The Engineering Institute – A Collaborative Graduate Education and Research Program


Los Alamos National Laboratory (LANL) and the University of California, San Diego (UCSD) have taken the unprecedented step of creating a collaborative, multi-disciplinary graduate education program and associated research agenda called the Engineering Institute. The technology thrust of the Engineering Institute is damage prognosis, a multidisciplinary engineering science concerned with assessing the current condition and predicting the remaining life of a wide variety of structural systems. The mission of the Engineering Institute is to develop a comprehensive approach for conducting LANL mission-driven, multidisciplinary engineering research and to improve recruiting, revitalization and retention of the current and future staff necessary to support LANL’s nuclear weapons stockpile stewardship responsibilities.

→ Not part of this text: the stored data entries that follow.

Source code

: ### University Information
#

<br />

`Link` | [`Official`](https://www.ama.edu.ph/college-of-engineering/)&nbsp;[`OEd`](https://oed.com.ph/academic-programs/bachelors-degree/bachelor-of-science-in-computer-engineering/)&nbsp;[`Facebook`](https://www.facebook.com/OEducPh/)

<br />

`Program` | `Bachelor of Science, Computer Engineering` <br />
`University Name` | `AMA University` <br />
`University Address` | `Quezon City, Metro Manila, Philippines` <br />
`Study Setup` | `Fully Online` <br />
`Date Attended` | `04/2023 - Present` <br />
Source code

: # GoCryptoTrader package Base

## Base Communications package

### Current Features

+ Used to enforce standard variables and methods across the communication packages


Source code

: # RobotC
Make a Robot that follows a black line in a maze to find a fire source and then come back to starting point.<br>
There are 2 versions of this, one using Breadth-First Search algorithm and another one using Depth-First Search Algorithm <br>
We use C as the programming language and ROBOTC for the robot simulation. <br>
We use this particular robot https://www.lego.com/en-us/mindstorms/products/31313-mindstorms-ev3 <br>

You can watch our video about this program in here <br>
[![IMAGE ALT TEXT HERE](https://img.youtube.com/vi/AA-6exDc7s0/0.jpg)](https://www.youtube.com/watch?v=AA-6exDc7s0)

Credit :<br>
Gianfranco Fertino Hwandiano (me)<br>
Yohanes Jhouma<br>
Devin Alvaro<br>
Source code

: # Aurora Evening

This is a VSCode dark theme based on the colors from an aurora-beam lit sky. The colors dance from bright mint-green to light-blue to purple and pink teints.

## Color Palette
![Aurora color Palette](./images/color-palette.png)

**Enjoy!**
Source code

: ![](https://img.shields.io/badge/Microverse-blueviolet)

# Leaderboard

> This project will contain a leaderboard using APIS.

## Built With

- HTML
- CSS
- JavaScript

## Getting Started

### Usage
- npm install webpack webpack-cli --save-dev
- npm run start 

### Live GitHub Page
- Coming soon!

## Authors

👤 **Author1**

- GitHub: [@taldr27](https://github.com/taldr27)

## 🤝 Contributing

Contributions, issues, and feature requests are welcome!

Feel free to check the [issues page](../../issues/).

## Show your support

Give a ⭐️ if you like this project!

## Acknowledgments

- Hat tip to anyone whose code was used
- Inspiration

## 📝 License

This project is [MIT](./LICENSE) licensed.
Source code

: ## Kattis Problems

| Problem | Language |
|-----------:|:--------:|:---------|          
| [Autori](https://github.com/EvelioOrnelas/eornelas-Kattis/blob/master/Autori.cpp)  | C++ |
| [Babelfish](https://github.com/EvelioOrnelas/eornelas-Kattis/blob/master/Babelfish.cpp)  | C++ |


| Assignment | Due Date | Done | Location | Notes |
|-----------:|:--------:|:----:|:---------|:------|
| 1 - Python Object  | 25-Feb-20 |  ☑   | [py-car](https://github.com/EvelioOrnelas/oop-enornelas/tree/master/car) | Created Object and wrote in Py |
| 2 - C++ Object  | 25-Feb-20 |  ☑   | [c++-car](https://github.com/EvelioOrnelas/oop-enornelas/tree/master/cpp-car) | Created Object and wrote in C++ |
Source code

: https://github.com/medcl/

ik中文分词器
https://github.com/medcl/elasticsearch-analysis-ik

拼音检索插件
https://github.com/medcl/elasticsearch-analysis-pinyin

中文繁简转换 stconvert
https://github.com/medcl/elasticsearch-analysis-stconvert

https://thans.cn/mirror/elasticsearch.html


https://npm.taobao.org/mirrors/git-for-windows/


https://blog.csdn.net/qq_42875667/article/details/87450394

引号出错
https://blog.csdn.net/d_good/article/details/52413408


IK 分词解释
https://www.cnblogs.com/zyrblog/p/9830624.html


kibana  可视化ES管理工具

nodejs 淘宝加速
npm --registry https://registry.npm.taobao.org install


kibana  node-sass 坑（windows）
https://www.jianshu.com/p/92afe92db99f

The components of the Engineering Institute to be discussed in this paper are 1) the Los Alamos Dynamic Summer School (LADSS), 2) a joint LANL/UCSD degree program with a unique focus in validated simulations, structural health monitoring, and damage prognosis, 3) joint LANL/UCSD research projects, and 4) industry short courses. This program is a possible model for future industry/government interactions with university partners.


Los Alamos National Laboratory (LANL) contributes to national security by ensuring the safely and reliability of the US nuclear stockpile, developing technologies to reduce threats from weapons of mass destruction and by solving problems related to energy, environment, heath, infrastructure and national security. The newly formed Los Alamos Institutes represent a substantial LANL investment dedicated to developing the next generation of scientists and engineers, revitalizing current LANL technical staff and retaining these staff. These Institutes are collaborative efforts with university partners and represent a significant investment of money. When these Institutes are viewed in conjunction with LANL’s wide range of existing critical skills development programs that address K-12, undergraduate and graduate student development, it is evident that LANL has been a leading innovator in addressing technical work force development issues for many years.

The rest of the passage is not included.